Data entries
──────────────────────────────

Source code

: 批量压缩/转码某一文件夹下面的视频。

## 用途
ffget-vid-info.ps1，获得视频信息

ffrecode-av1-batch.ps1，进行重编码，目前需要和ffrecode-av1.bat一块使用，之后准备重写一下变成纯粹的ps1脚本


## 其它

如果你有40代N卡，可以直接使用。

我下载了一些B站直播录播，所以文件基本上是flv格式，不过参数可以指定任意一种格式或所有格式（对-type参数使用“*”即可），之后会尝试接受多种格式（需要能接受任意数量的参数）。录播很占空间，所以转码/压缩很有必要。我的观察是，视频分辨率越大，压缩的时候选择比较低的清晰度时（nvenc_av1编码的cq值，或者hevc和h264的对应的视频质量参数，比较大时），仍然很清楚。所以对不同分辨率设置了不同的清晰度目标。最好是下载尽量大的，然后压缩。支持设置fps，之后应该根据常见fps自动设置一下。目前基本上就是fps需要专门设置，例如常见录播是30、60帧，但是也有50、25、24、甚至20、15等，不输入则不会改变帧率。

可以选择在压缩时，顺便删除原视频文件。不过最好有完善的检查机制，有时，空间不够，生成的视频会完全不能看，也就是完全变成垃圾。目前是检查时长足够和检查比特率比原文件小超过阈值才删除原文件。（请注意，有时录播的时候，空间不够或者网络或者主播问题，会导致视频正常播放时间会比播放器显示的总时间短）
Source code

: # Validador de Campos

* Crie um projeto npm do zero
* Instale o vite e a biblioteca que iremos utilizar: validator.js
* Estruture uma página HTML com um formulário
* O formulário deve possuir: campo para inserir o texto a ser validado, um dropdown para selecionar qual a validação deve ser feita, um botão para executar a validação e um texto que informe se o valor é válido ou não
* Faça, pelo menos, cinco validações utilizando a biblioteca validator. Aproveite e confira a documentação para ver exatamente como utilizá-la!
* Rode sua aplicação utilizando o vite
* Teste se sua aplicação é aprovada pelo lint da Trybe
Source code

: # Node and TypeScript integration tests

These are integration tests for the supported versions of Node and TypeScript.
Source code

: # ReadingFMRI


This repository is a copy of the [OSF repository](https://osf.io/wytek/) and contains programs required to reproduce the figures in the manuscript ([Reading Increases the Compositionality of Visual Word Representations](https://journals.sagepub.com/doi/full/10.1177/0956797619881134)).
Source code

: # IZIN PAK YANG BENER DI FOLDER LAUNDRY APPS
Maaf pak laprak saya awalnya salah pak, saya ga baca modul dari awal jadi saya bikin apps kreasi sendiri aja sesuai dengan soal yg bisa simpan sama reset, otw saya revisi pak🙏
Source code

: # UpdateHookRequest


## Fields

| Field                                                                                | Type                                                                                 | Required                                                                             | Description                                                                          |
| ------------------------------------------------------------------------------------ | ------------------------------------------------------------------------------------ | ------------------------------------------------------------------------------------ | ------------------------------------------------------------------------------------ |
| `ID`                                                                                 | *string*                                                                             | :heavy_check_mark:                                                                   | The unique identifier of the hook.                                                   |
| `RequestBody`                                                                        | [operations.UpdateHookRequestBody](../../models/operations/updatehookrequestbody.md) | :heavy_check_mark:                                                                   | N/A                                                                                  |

──────────────────────────────

Exercise objective —
Print the lines above, unchanged, from the start of the records to the line with "如果你有40代N卡，可以直接使用。", including that final line.

Answer to the problem —
Source code

: 批量压缩/转码某一文件夹下面的视频。

## 用途
ffget-vid-info.ps1，获得视频信息

ffrecode-av1-batch.ps1，进行重编码，目前需要和ffrecode-av1.bat一块使用，之后准备重写一下变成纯粹的ps1脚本


## 其它

如果你有40代N卡，可以直接使用。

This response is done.